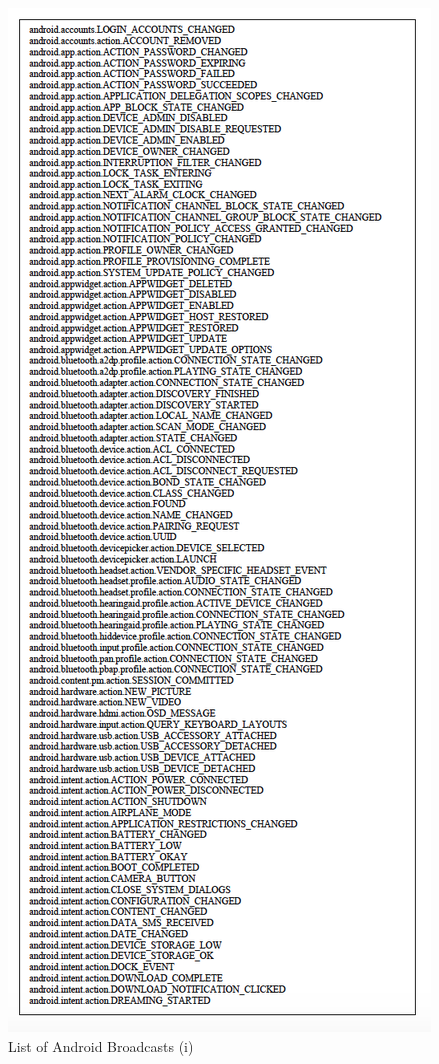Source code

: \documentclass[12pt,twoside]{report}
\begin{document}
\begin{figure}
    \centering
    \includegraphics{figures/Broadcast1.png}
    \caption{List of Android Broadcasts (i)}
    \label{fig:my_label}
\end{figure} 
\end{document}

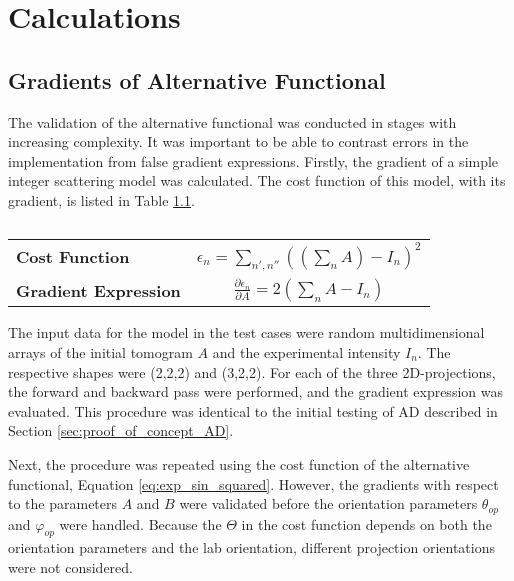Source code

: 
\chapter{Calculations}

\section{Gradients of Alternative Functional} %

The validation of the alternative functional was conducted in stages with increasing complexity.
It was important to be able to contrast errors in the implementation from false gradient expressions.
Firstly, the gradient of a simple integer scattering model was calculated. The cost function of this model, with its gradient, is listed in Table \ref{tab:integer_model}.

\begin{table}[h]
    \centering
    \caption{}
    \label{tab:integer_model}
    \begin{tabular}{ l c }
        \hline
        \textbf{Cost Function}       & $\epsilon_{n} = \sum_{n', n''} ( (\sum_{n} A) - I_{n})^2 $           \\
        \textbf{Gradient Expression} & $\frac{\partial \epsilon_{n}}{\partial A} = 2 (\sum_{n} A - I_{n}) $ \\
        \hline
    \end{tabular}
\end{table}

The input data for the model in the test cases were random multidimensional arrays of the initial tomogram $A$ and the experimental intensity $I_{n}$.
The respective shapes were (2,2,2) and (3,2,2).
For each of the three 2D-projections, the forward and backward pass were performed, and the gradient expression was evaluated. %
This procedure was identical to the initial testing of AD described in Section \ref{sec:proof_of_concept_AD}.

Next, the procedure was repeated using the cost function of the alternative functional, Equation \eqref{eq:exp_sin_squared}.
However, the gradients with respect to the parameters $A$ and $B$ were validated before the orientation parameters $\theta_{op}$ and $\varphi_{op}$ were handled.
Because the $\Theta$ in the cost function depends on both the orientation parameters and the lab orientation, different projection orientations were not considered.

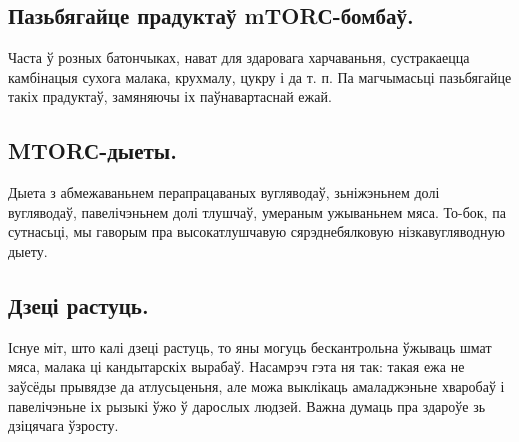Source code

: \subsection{Пазьбягайце прадуктаў mTORС-бомбаў.}
Часта ў розных батончыках, нават для здаровага харчаваньня, сустракаецца камбінацыя сухога малака, крухмалу, цукру і да т. п. Па магчымасьці пазьбягайце такіх прадуктаў, замяняючы іх паўнавартаснай ежай.

\subsection{MTORС-дыеты.}
Дыета з абмежаваньнем перапрацаваных вугляводаў, зьніжэньнем долі вугляводаў, павелічэньнем долі тлушчаў, умераным ужываньнем мяса. То-бок, па сутнасьці, мы гаворым пра высокатлушчавую сярэднебялковую нізкавугляводную дыету.

\subsection{Дзеці растуць.}
Існуе міт, што калі дзеці растуць, то яны могуць бескантрольна ўжываць шмат мяса, малака ці кандытарскіх вырабаў. Насамрэч гэта ня так: такая ежа не заўсёды прывядзе да атлусьценьня, але можа выклікаць амаладжэньне хваробаў і павелічэньне іх рызыкі ўжо ў дарослых людзей. Важна думаць пра здароўе зь дзіцячага ўзросту.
-------------------------
§ Exercise description
Although the records include pictures, output only their text, exactly and completely.

§ Response area
Source code

: \documentclass[12pt,twoside]{report}
\begin{document}
\begin{figure}
    \centering
    \includegraphics{figures/Broadcast1.png}
    \caption{List of Android Broadcasts (i)}
    \label{fig:my_label}
\end{figure} 
\end{document}

Source code

: 
\chapter{Calculations}

\section{Gradients of Alternative Functional} %

The validation of the alternative functional was conducted in stages with increasing complexity.
It was important to be able to contrast errors in the implementation from false gradient expressions.
Firstly, the gradient of a simple integer scattering model was calculated. The cost function of this model, with its gradient, is listed in Table \ref{tab:integer_model}.

\begin{table}[h]
    \centering
    \caption{}
    \label{tab:integer_model}
    \begin{tabular}{ l c }
        \hline
        \textbf{Cost Function}       & $\epsilon_{n} = \sum_{n', n''} ( (\sum_{n} A) - I_{n})^2 $           \\
        \textbf{Gradient Expression} & $\frac{\partial \epsilon_{n}}{\partial A} = 2 (\sum_{n} A - I_{n}) $ \\
        \hline
    \end{tabular}
\end{table}

The input data for the model in the test cases were random multidimensional arrays of the initial tomogram $A$ and the experimental intensity $I_{n}$.
The respective shapes were (2,2,2) and (3,2,2).
For each of the three 2D-projections, the forward and backward pass were performed, and the gradient expression was evaluated. %
This procedure was identical to the initial testing of AD described in Section \ref{sec:proof_of_concept_AD}.

Next, the procedure was repeated using the cost function of the alternative functional, Equation \eqref{eq:exp_sin_squared}.
However, the gradients with respect to the parameters $A$ and $B$ were validated before the orientation parameters $\theta_{op}$ and $\varphi_{op}$ were handled.
Because the $\Theta$ in the cost function depends on both the orientation parameters and the lab orientation, different projection orientations were not considered.

Source code

: \subsection{Пазьбягайце прадуктаў mTORС-бомбаў.}
Часта ў розных батончыках, нават для здаровага харчаваньня, сустракаецца камбінацыя сухога малака, крухмалу, цукру і да т. п. Па магчымасьці пазьбягайце такіх прадуктаў, замяняючы іх паўнавартаснай ежай.

\subsection{MTORС-дыеты.}
Дыета з абмежаваньнем перапрацаваных вугляводаў, зьніжэньнем долі вугляводаў, павелічэньнем долі тлушчаў, умераным ужываньнем мяса. То-бок, па сутнасьці, мы гаворым пра высокатлушчавую сярэднебялковую нізкавугляводную дыету.

\subsection{Дзеці растуць.}
Існуе міт, што калі дзеці растуць, то яны могуць бескантрольна ўжываць шмат мяса, малака ці кандытарскіх вырабаў. Насамрэч гэта ня так: такая ежа не заўсёды прывядзе да атлусьценьня, але можа выклікаць амаладжэньне хваробаў і павелічэньне іх рызыкі ўжо ў дарослых людзей. Важна думаць пра здароўе зь дзіцячага ўзросту.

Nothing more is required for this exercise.